Irritated Reader: “What do CNBC and iPads have to do with short term or long term?”
Follow me here.
When is the last time you checked the value of the home you live in? A year ago? 5 years ago? Last time you paid property tax? When you purchased it? What if you received CONSTANT updates on the value of your home. It might go like this:
knock, knock, knock, knock Man knocks on your front door, you answer.
“Mr. Kraft, I am happy to inform you that your neighborhood just built a new park and due to those improvements, your home has appreciated 3%. Now it is worth $323,500.”
Two days later the update is “Mr. Kraft, you must be living right, because due to the development of the land across the street, your home has gone up another 6% and is now worth $342,910.”
A week after that, “Bob, the house next door to you sold for an inflated price, so tack on another 2.5% to your house. It is now worth $351,483.”
About the time you really start to get excited, the man shows up one morning with a frown and a 5 o’clock shadow only to tell you “I hate to say it, but your neighbor has not mowed his lawn for 6 months. Your home has lost 3% today, and is currently worth $340,939.”
The next time he knocks: “Your other neighbor’s employer bought his house to relocate him and since they are not in the real estate business, they took a lowball offer that was $100,000 less than what it was worth. I am sorry to tell you that your home is now worth 13% less, making the current value $296,617.”
“Some lady keeps letting her dog POOP in your yard.” Down another 5%. $281,786.
Anyone growing tired of this roller coaster ride? The point is that real estate goes up and down in value, and many times these fluctuations are based on factors that are beyond the homeowner’s control…just like an drumroll investment portfolio. end drumroll
However, because we are living in our home and are not necessarily selling the house THAT INSTANT, the day to day price movements mean very little. That is why there is not a CNBC for house prices. There is no real time feed running across the bottom of the TV that shows how home values change by the second. Also, as of this writing, the technology gurus have yet to create a device to show us how our home performs day to day.
There is no technology for that. There is no dedicated TV channel. That is why we look at a house as a LONG TERM investment. We have no other choice.
Your portfolio should be no different. Do you need the money at this moment or at retirement? Is it required for you to check your account balance every single day? Of course not. BUT, people have taken the TOOLS (technology and the media) and misused them so that they check their portfolio several times a day through many different mediums.
That has created the SHORT TERM mentality.
When MJ wore the long shorts and shaved his head, the NBA copied him. However, the fundamentals of the game have not changed. Jumpshots, layups, defense, screens, boxing out, ball movement, etc, etc, etc….all exist today just like they did 50 years ago.

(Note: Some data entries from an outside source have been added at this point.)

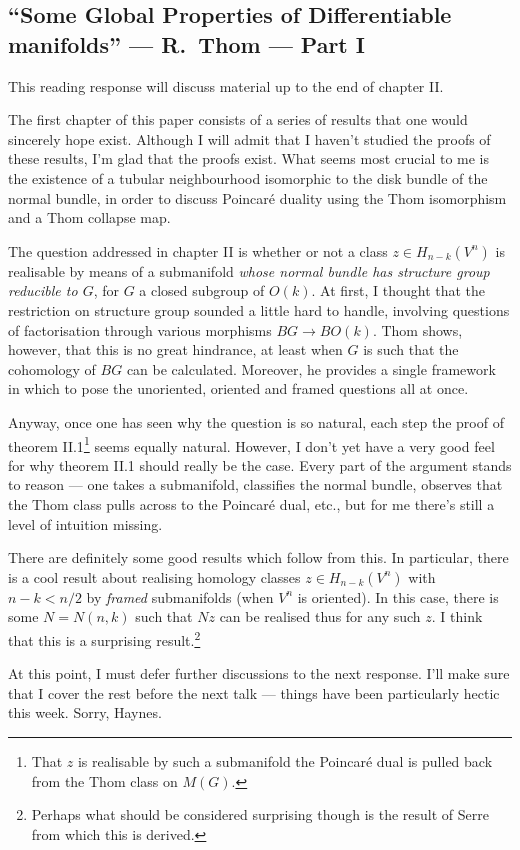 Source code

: \documentclass[11pt]{article}
\newcommand{\KanSemResponse}[1]
{
\thispagestyle{fancy}
\section{#1}
}
\begin{document}
\begin{ThomGlobalPropertiesPartOne}
\KanSemResponse
{``Some Global Properties of Differentiable manifolds'' --- R.\ Thom --- Part I}
This reading response will discuss material up to the end of chapter II.

The first chapter of this paper consists of a series of results that one would sincerely hope exist. Although I will admit that I haven't studied the proofs of these results, I'm glad that the proofs exist. What seems most crucial to me is the existence of a tubular neighbourhood isomorphic to the disk bundle of the normal bundle, in order to discuss Poincar\'e duality using the Thom isomorphism and a Thom collapse map.

The question addressed in chapter II is whether or not a class $z\in H_{n-k}(V^n)$ is realisable by means of a submanifold \emph{whose normal bundle has structure group reducible to $G$}, for $G$ a closed subgroup of $O(k)$. At first, I thought that the restriction on structure group sounded a little hard to handle, involving questions of factorisation through various morphisms $BG\to BO(k)$. Thom shows, however, that this is no great hindrance, at least when $G$ is such that the cohomology of $BG$ can be calculated.
Moreover, he provides a single framework in which to pose the unoriented, oriented and framed questions all at once.

Anyway, once one has seen why the question is so natural, each step the proof of theorem II.1\footnote{That $z$ is realisable by such a submanifold \Iff the Poincar\'e dual is pulled back from the Thom class on $M(G)$.} seems equally natural. However, I don't yet have a very good feel for why theorem II.1 should really be the case. Every part of the argument stands to reason --- one takes a submanifold, classifies the normal bundle, observes that the Thom class pulls across to the Poincar\'e dual, etc., but for me there's still a level of intuition missing.

There are definitely some good results which follow from this. In particular, there is a cool result about realising homology classes $z\in H_{n-k}(V^n)$ with $n-k<n/2$ by \emph{framed} submanifolds (when $V^n$ is oriented). In this case, there is some $N=N(n,k)$ such that $Nz$ can be realised thus for any such $z$. I think that this is a surprising result.\footnote{Perhaps what should be considered surprising though is the result of Serre from which this is derived.}

At this point, I must defer further discussions to the next response. I'll make sure that I cover the rest before the next talk --- things have been particularly hectic this week. Sorry, Haynes.

\pagebreak
\end{ThomGlobalPropertiesPartOne}
\end{document}
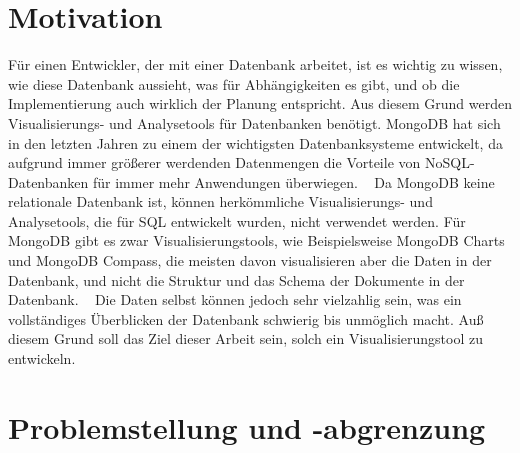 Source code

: \iffalse
Die Einleitung dient dazu, beim Leser Interesse für die Inhalte 
Praxissemesterberichts zu wecken, die behandelten Probleme aufzuzeigen 
und die zu ihrer Lösung entwickelten Konzepte zu beschreiben.
\fi

\section{Motivation}
\label{sec:motivation}

\iffalse
In der Motivation wird dargestellt, welche Bedeutung die im 
Praxissemester zu entwickelnden Lösungen für das betreuende Unternehmen 
haben. Es wird beispielsweise aufzeigt, in welches Produkt sie eingehen, 
welcher Ablauf verbessert werden soll etc.
\fi

Für einen Entwickler, der mit einer Datenbank arbeitet, ist es wichtig zu wissen, wie diese Datenbank aussieht, was für Abhängigkeiten es gibt, und ob die Implementierung auch wirklich der Planung entspricht.
Aus diesem Grund werden Visualisierungs- und Analysetools für Datenbanken benötigt.
MongoDB hat sich in den letzten Jahren zu einem der wichtigsten Datenbanksysteme entwickelt, da aufgrund immer größerer werdenden Datenmengen die Vorteile von NoSQL-Datenbanken für immer mehr Anwendungen überwiegen.
~\autocite{db-engines:mongodb}
Da MongoDB keine relationale Datenbank ist, können herkömmliche Visualisierungs- und Analysetools, die für SQL entwickelt wurden, nicht verwendet werden.
Für MongoDB gibt es zwar Visualisierungstools, wie Beispielsweise MongoDB Charts und MongoDB Compass, die meisten davon visualisieren aber die Daten in der Datenbank, und nicht die Struktur und das Schema der Dokumente in der Datenbank.
~\autocite{knowi:mongo_vis_tools}
Die Daten selbst können jedoch sehr vielzahlig sein, was ein vollständiges Überblicken der Datenbank schwierig bis unmöglich macht.
Auß diesem Grund soll das Ziel dieser Arbeit sein, solch ein Visualisierungstool zu entwickeln.

\section{Problemstellung und -abgrenzung}
\label{sec:problemstellung}

\iffalse
Die Problemstellung dient dazu, das zu lösende Problem klar zu 
definieren und abzugrenzen. Der Praktikant soll ein klares Verständnis 
des zu lösenden Problems haben. Insbesondere soll auch verhindert 
werden, dass zu viele Probleme gleichzeitig angegangen werden. Eine 
Negativabgrenzung verhindert, dass beim Leser später nicht erfüllte 
Erwartungen geweckt werden.
\fi

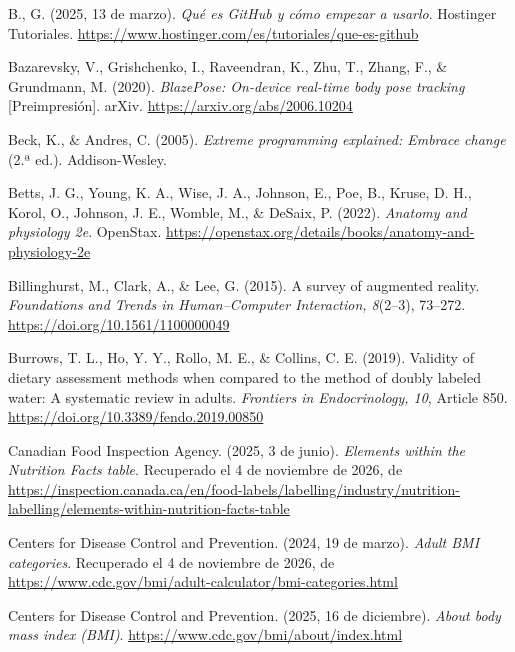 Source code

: \begin{referenciasapa}
\item B., G. (2025, 13 de marzo). \textit{Qué es GitHub y cómo empezar a usarlo}. Hostinger Tutoriales. \url{https://www.hostinger.com/es/tutoriales/que-es-github}

\item Bazarevsky, V., Grishchenko, I., Raveendran, K., Zhu, T., Zhang, F., \& Grundmann, M. (2020). \textit{BlazePose: On-device real-time body pose tracking} [Preimpresión]. arXiv. \url{https://arxiv.org/abs/2006.10204}

\item Beck, K., \& Andres, C. (2005). \textit{Extreme programming explained: Embrace change} (2.ª ed.). Addison-Wesley.

\item Betts, J. G., Young, K. A., Wise, J. A., Johnson, E., Poe, B., Kruse, D. H., Korol, O., Johnson, J. E., Womble, M., \& DeSaix, P. (2022). \textit{Anatomy and physiology 2e}. OpenStax. \url{https://openstax.org/details/books/anatomy-and-physiology-2e}

\item Billinghurst, M., Clark, A., \& Lee, G. (2015). A survey of augmented reality. \textit{Foundations and Trends in Human--Computer Interaction, 8}(2--3), 73--272. \url{https://doi.org/10.1561/1100000049}

\item Burrows, T. L., Ho, Y. Y., Rollo, M. E., \& Collins, C. E. (2019). Validity of dietary assessment methods when compared to the method of doubly labeled water: A systematic review in adults. \textit{Frontiers in Endocrinology, 10}, Article 850. \url{https://doi.org/10.3389/fendo.2019.00850}

\item Canadian Food Inspection Agency. (2025, 3 de junio). \textit{Elements within the Nutrition Facts table}. Recuperado el 4 de noviembre de 2026, de \url{https://inspection.canada.ca/en/food-labels/labelling/industry/nutrition-labelling/elements-within-nutrition-facts-table}

\item Centers for Disease Control and Prevention. (2024, 19 de marzo). \textit{Adult BMI categories}. Recuperado el 4 de noviembre de 2026, de \url{https://www.cdc.gov/bmi/adult-calculator/bmi-categories.html}

\item Centers for Disease Control and Prevention. (2025, 16 de diciembre). \textit{About body mass index (BMI)}. \url{https://www.cdc.gov/bmi/about/index.html}


\end{referenciasapa}

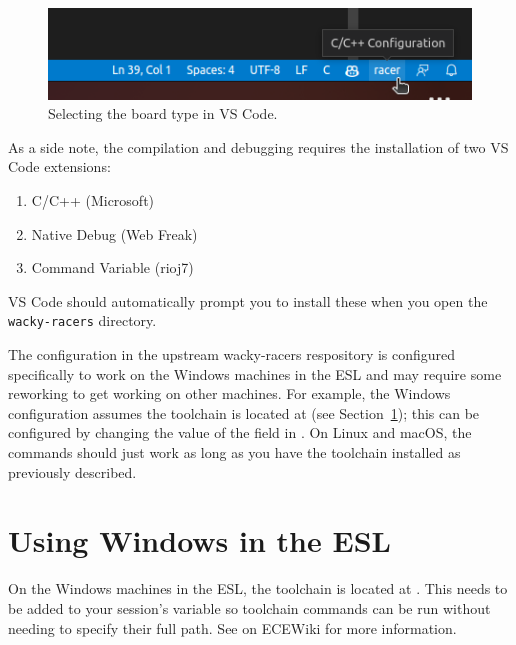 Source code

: \begin{figure}
\centering
\includegraphics{figs/vscode-config.png}
\caption{Selecting the board type in VS Code.}
\label{fig:vscode-config}
\end{figure}

As a side note, the compilation and debugging requires the
installation of two VS Code extensions:
%
\begin{enumerate}
\item C/C++ (Microsoft)
\item Native Debug (Web Freak)
\item Command Variable (rioj7)
\end{enumerate}
%
VS Code should automatically prompt you to install these when you open
the \verb|wacky-racers| directory.

The  configuration in the upstream wacky-racers
respository is configured specifically to work on the Windows machines
in the ESL and may require some reworking to get working on other
machines. For example, the Windows configuration assumes the toolchain
is located at  (see
Section~\ref{esl-windows}); this can be configured by changing the
value of the  field in
. On Linux and macOS, the commands should
just work as long as you have the toolchain installed as previously
described.

\section{Using Windows in the ESL} \label{esl-windows}

On the Windows machines in the ESL, the toolchain is located at
. This needs to be added to your session's
 variable so toolchain commands can be run without needing to
specify their full path. See
 on ECEWiki for more
information.

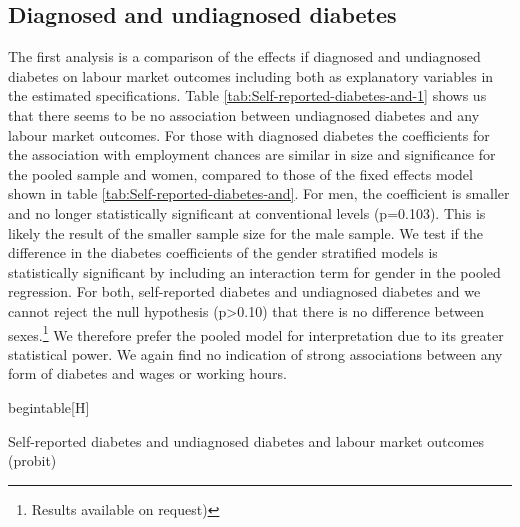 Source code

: \subsection{Diagnosed and undiagnosed diabetes}

The first analysis is a comparison of the effects if diagnosed and
undiagnosed diabetes on labour market outcomes including both as explanatory
variables in the estimated specifications. Table \ref{tab:Self-reported-diabetes-and-1}
shows us that there seems to be no association between undiagnosed
diabetes and any labour market outcomes. For those with diagnosed
diabetes the coefficients for the association with employment chances
are similar in size and significance for the pooled sample and women,
compared to those of the fixed effects model shown in table \ref{tab:Self-reported-diabetes-and}.
For men, the coefficient is smaller and no longer statistically significant
at conventional levels (p=0.103). This is likely the result of the
smaller sample size for the male sample. We test if the difference
in the diabetes coefficients of the gender stratified models is statistically
significant by including an interaction term for gender in the pooled
regression. For both, self-reported diabetes and undiagnosed diabetes
and we cannot reject the null hypothesis (p>0.10) that there is no
difference between sexes.\footnote{Results available on request)}
We therefore prefer the pooled model for interpretation due to its
greater statistical power. We again find no indication of strong associations
between any form of diabetes and wages or working hours. 

begin{table}[H]
\caption{\label{tab:Self-reported-diabetes-and-1}Self-reported diabetes and
undiagnosed diabetes and labour market outcomes (probit)}


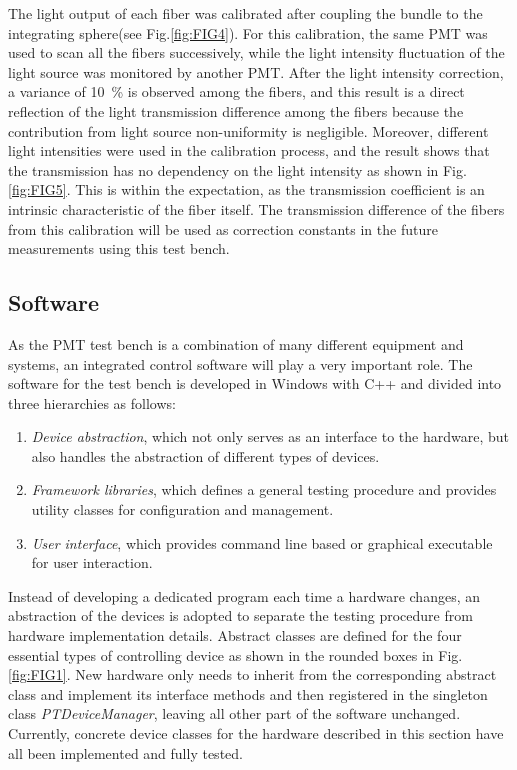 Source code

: \documentclass[review, times]{elsarticle}
\begin{document}
The light output of each fiber was calibrated after coupling the bundle to the integrating sphere(see Fig.\ref{fig:FIG4}).
For this calibration, the same PMT was used to scan all the fibers successively, while the light intensity fluctuation of the light source was monitored by another PMT.
After the light intensity correction, a variance of \SI{10}{\percent} is observed among the fibers, and this result is a direct reflection of the light transmission difference among the fibers because the contribution from light source non-uniformity is negligible.
Moreover, different light intensities were used in the calibration process, and the result shows that the transmission has no dependency on the light intensity as shown in Fig.\ref{fig:FIG5}. 
This is within the expectation, as the transmission coefficient is an intrinsic characteristic of the fiber itself.
The transmission difference of the fibers from this calibration will be used as correction constants in the future measurements using this test bench.

\subsection{Software}
\label{sec:software}

As the PMT test bench is a combination of many different equipment and systems, an integrated control software will play a very important role. The software for the test bench is developed in Windows with C++ and divided into three hierarchies as follows:
\begin{enumerate}
 \item \textit{Device abstraction}, which not only serves as an interface to the hardware, but also handles the abstraction of different types of devices. 
 \item \textit{Framework libraries}, which defines a general testing procedure and provides utility classes for configuration and management.
 \item \textit{User interface}, which provides command line based or graphical executable for user interaction. 
\end{enumerate}

Instead of developing a dedicated program each time a hardware changes, an abstraction of the devices is adopted to separate the testing procedure from hardware implementation details. 
Abstract classes are defined for the four essential types of controlling device as shown in the rounded boxes in Fig.\ref{fig:FIG1}.
New hardware only needs to inherit from the corresponding abstract class and implement its interface methods and then registered in the singleton class \textit{PTDeviceManager}, leaving all other part of the software unchanged.
Currently, concrete device classes for the hardware described in this section have all been implemented and fully tested.
\end{document}
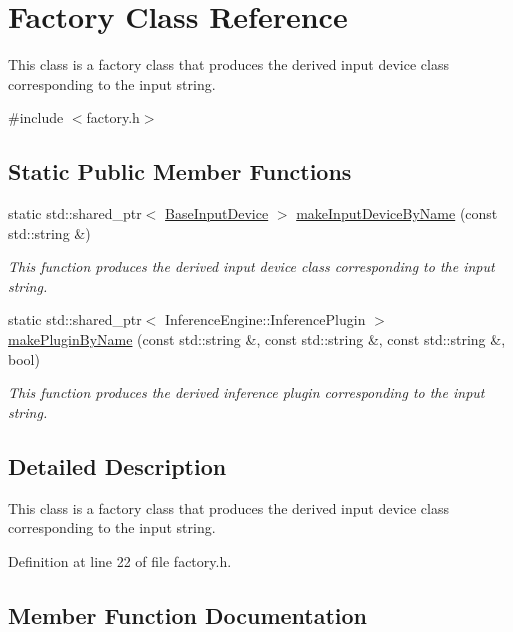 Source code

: \hypertarget{classFactory}{}\section{Factory Class Reference}
\label{classFactory}


This class is a factory class that produces the derived input device class corresponding to the input string.  




{\ttfamily \#include $<$factory.\+h$>$}

\subsection*{Static Public Member Functions}
\begin{DoxyCompactItemize}
\item 
static std\+::shared\+\_\+ptr$<$ \hyperlink{classBaseInputDevice}{Base\+Input\+Device} $>$ \hyperlink{classFactory_a36585401f9a09c2d1c381546a501ea94}{make\+Input\+Device\+By\+Name} (const std\+::string \&)
\begin{DoxyCompactList}\small\item\em This function produces the derived input device class corresponding to the input string. \end{DoxyCompactList}\item 
static std\+::shared\+\_\+ptr$<$ Inference\+Engine\+::\+Inference\+Plugin $>$ \hyperlink{classFactory_a4c3731eeb49aa60626dad92f4b2cbc0d}{make\+Plugin\+By\+Name} (const std\+::string \&, const std\+::string \&, const std\+::string \&, bool)
\begin{DoxyCompactList}\small\item\em This function produces the derived inference plugin corresponding to the input string. \end{DoxyCompactList}\end{DoxyCompactItemize}


\subsection{Detailed Description}
This class is a factory class that produces the derived input device class corresponding to the input string. 

Definition at line 22 of file factory.\+h.



\subsection{Member Function Documentation}
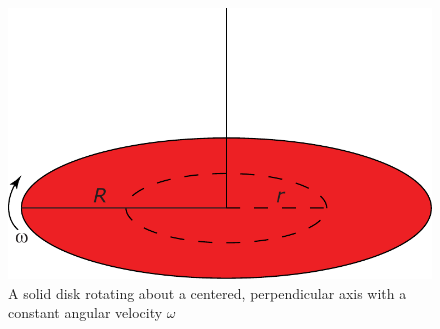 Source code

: \begin{figure}[H]
  \centering
  \includegraphics[width=0.35\linewidth]{fig/images/rotating_disk.pdf}
  \caption{A solid disk rotating about a centered, perpendicular axis with a constant angular velocity $\omega$}
  \label{fig:rotating_disk}
\end{figure}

Just because the investment game has changed, doesn’t mean the fundamentals have. Asset allocation*, diversification*, re-balancing, inflation risk, re-investment risk, etc….all are fundamentals that HAVE NOT CHANGED.
So is a LONG TERM mentality.
There is no guarantee that a diversified portfolio will enhance overall returns or outperform a non-diversified portfolio. Diversification and asset allocation do not ensure against market risk.